Your goal
In the records below, find each line with "pâna" and copy it.

Exercise materials
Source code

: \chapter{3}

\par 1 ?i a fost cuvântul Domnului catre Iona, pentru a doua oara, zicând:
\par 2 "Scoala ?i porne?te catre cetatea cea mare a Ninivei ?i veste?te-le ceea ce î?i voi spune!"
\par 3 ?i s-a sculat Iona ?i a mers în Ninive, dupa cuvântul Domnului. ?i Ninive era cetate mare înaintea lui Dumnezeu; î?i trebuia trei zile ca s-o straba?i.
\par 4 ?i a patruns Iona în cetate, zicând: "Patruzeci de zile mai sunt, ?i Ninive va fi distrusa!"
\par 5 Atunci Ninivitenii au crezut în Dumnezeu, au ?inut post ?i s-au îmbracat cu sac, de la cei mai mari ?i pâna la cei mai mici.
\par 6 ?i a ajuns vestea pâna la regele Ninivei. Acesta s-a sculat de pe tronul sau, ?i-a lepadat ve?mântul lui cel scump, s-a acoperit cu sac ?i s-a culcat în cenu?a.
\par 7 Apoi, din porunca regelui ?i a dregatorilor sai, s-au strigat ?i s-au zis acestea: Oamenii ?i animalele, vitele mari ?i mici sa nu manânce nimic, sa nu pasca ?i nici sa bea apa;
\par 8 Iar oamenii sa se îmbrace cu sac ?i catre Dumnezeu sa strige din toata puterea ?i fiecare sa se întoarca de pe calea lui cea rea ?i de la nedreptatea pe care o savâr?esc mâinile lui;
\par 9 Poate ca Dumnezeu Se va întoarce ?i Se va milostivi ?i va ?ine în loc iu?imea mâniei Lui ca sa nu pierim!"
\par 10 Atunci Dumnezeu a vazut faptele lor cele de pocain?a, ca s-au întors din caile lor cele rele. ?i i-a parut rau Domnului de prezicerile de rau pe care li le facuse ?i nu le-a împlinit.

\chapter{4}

Finished task
\par 5 Atunci Ninivitenii au crezut în Dumnezeu, au ?inut post ?i s-au îmbracat cu sac, de la cei mai mari ?i pâna la cei mai mici.
\par 6 ?i a ajuns vestea pâna la regele Ninivei. Acesta s-a sculat de pe tronul sau, ?i-a lepadat ve?mântul lui cel scump, s-a acoperit cu sac ?i s-a culcat în cenu?a.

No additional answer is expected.